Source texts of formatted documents
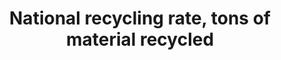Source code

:---
comments_and_limitations: Research possible data source (Brianna Besch & Kali Kong,
  July 2018)
data_non_statistical: true
goal_meta_link: http://unstats.un.org/sdgs/files/metadata-compilation/Metadata-Goal-12.pdf
graph_title: National recycling rate, tons of material recycled
graph_type: null
has_metadata: false
indicator: 12.5.1
indicator_name: National recycling rate, tons of material recycled
indicator_sort_order: 12-05-01
indicator_variable: null
layout: indicator
national_geographical_coverage: United States
permalink: /12-5-1/
published: true
reporting_status: inprogress
sdg_goal: 12
source_active_1: true
source_notes_1: null
source_title_1: null
source_url_1: https://www.epa.gov/facts-and-figures-about-materials-waste-and-recycling/advancing-sustainable-materials-management
target: By 2030, substantially reduce waste generation through prevention, reduction,
  recycling and reuse.
target_id: '12.5'
title: National recycling rate, tons of material recycled
un_custodial_agency: 'UNSD, UNEP (Partnering Agencies: OECD< Eurostat)'
un_designated_tier: '3'
variable_description: null
variable_notes: null
---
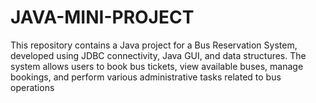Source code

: # JAVA-MINI-PROJECT
This repository contains a Java project for a Bus Reservation System, developed using JDBC connectivity, Java GUI, and data structures. The system allows users to book bus tickets, view available buses, manage bookings, and perform various administrative tasks related to bus operations
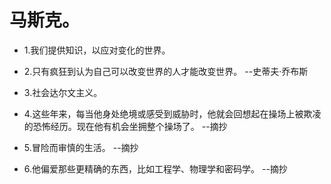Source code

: # 马斯克。

- 1.我们提供知识，以应对变化的世界。

- 2.只有疯狂到认为自己可以改变世界的人才能改变世界。 --史蒂夫·乔布斯

- 3.社会达尔文主义。

- 4.这些年来，每当他身处绝境或感受到威胁时，他就会回想起在操场上被欺凌的恐怖经历。现在他有机会坐拥整个操场了。 --摘抄

- 5.冒险而审慎的生活。 --摘抄

- 6.他偏爱那些更精确的东西，比如工程学、物理学和密码学。 --摘抄
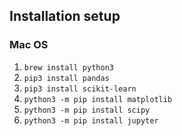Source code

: ## Installation setup 

### Mac OS
1. `brew install python3` 
2. `pip3 install pandas` 
3. `pip3 install scikit-learn` 
4. `python3 -m pip install matplotlib`
5. `python3 -m pip install scipy`
5. `python3 -m pip install jupyter`


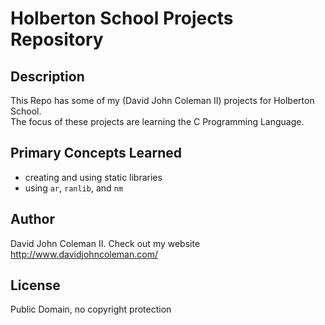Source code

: # Holberton School Projects Repository

## Description

This Repo has some of my (David John Coleman II) projects for Holberton School.  
The focus of these projects are learning the C Programming Language.

## Primary Concepts Learned

* creating and using static libraries
* using ``ar``, ``ranlib``, and ``nm``

## Author

David John Coleman II.	Check out my website http://www.davidjohncoleman.com/

## License

Public Domain, no copyright protection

> _DIRECTIONS FOR THIS TASK_
Would you filter the records and copy each line that contains the word "waste"?

> _REPLY_
source_url_1: https://www.epa.gov/facts-and-figures-about-materials-waste-and-recycling/advancing-sustainable-materials-management
target: By 2030, substantially reduce waste generation through prevention, reduction,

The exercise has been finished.